* **EXERCISE REQUIREMENTS**:
For the string "label", find every matching line in the records and copy it.

* **SOURCE MATERIAL**:
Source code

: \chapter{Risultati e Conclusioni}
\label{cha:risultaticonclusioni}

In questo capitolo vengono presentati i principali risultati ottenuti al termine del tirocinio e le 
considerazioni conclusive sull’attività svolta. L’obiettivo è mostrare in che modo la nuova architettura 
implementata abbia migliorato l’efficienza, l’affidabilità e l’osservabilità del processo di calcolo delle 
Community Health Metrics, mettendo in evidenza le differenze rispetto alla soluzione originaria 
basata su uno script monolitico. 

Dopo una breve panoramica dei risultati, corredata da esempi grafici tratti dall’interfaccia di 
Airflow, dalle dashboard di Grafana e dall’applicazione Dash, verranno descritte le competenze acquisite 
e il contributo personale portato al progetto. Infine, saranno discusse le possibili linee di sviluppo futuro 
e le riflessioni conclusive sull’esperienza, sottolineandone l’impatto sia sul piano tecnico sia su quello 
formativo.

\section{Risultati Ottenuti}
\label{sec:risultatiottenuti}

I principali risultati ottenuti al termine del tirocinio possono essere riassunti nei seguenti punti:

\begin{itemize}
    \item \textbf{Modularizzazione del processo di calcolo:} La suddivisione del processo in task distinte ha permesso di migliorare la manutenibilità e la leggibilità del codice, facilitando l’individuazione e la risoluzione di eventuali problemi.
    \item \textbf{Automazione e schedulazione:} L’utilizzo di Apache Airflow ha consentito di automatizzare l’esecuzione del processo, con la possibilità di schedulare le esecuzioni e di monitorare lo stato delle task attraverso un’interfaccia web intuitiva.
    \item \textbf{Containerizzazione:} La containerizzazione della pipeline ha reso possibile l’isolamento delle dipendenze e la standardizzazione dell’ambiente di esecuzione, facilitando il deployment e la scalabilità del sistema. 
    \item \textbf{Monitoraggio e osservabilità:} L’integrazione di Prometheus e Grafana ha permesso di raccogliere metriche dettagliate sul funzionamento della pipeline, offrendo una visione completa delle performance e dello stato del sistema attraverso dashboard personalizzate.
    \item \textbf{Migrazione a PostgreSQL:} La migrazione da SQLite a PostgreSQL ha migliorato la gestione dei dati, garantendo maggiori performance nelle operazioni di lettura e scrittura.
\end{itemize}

--

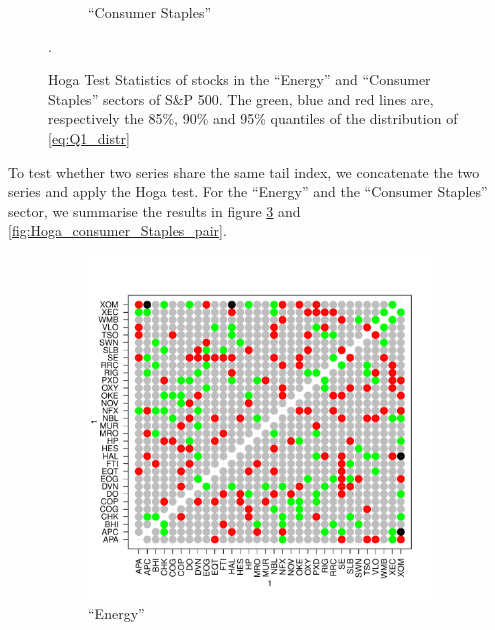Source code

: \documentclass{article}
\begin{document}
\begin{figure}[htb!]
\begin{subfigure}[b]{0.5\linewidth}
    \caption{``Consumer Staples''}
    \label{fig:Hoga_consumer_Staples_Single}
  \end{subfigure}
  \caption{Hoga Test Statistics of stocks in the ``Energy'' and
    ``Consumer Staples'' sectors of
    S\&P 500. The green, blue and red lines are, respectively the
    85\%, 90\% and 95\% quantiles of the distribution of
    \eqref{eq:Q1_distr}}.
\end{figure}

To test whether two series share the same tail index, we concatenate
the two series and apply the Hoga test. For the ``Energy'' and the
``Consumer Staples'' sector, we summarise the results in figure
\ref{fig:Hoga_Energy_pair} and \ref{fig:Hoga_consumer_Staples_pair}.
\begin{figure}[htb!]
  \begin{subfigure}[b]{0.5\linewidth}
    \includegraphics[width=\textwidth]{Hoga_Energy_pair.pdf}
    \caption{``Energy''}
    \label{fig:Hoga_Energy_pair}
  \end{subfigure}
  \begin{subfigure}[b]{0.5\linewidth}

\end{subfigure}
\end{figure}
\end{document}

* **EXERCISE ANSWER**:
\label{cha:risultaticonclusioni}
\label{sec:risultatiottenuti}
    \label{fig:Hoga_consumer_Staples_Single}
    \label{fig:Hoga_Energy_pair}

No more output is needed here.